Exercise details: Filter the entries and keep only the lines where the string "евро" appears.

Supplied information:
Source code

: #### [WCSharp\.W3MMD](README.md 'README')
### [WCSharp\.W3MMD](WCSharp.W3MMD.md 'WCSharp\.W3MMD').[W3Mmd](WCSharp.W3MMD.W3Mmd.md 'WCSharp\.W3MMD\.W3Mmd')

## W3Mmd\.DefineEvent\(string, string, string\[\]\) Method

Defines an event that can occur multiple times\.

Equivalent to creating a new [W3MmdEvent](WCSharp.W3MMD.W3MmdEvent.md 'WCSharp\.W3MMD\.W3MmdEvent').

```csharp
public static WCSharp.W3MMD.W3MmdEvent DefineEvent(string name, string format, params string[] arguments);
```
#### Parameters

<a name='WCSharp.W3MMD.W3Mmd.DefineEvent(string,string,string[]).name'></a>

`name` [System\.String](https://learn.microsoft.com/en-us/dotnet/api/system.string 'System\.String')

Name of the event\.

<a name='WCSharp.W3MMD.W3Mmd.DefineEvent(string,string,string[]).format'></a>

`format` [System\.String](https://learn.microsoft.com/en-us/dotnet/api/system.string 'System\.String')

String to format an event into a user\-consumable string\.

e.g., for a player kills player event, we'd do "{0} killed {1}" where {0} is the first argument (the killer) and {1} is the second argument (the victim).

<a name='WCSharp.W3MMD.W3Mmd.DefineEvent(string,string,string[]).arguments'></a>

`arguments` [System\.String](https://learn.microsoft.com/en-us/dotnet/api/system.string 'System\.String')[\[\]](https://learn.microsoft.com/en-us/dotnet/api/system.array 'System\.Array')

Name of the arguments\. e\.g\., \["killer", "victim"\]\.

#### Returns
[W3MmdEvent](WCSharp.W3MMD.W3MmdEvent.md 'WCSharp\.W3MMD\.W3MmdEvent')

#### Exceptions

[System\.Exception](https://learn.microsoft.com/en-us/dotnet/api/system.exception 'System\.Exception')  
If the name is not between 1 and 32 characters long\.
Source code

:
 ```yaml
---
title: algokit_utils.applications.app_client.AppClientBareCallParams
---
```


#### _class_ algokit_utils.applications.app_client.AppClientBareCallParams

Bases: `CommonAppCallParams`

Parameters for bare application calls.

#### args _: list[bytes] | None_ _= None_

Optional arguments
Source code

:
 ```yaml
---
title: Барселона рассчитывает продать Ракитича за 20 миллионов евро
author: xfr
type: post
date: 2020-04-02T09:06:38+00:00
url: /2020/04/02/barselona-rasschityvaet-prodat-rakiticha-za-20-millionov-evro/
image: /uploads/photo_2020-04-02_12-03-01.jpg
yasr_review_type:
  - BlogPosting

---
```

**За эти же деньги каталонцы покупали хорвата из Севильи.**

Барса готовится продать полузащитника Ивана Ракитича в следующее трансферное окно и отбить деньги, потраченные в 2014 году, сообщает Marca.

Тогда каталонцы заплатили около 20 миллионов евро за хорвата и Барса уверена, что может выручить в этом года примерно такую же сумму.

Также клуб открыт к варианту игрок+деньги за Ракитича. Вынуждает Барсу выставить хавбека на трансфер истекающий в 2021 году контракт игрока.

Answer space:
title: Барселона рассчитывает продать Ракитича за 20 миллионов евро
Тогда каталонцы заплатили около 20 миллионов евро за хорвата и Барса уверена, что может выручить в этом года примерно такую же сумму.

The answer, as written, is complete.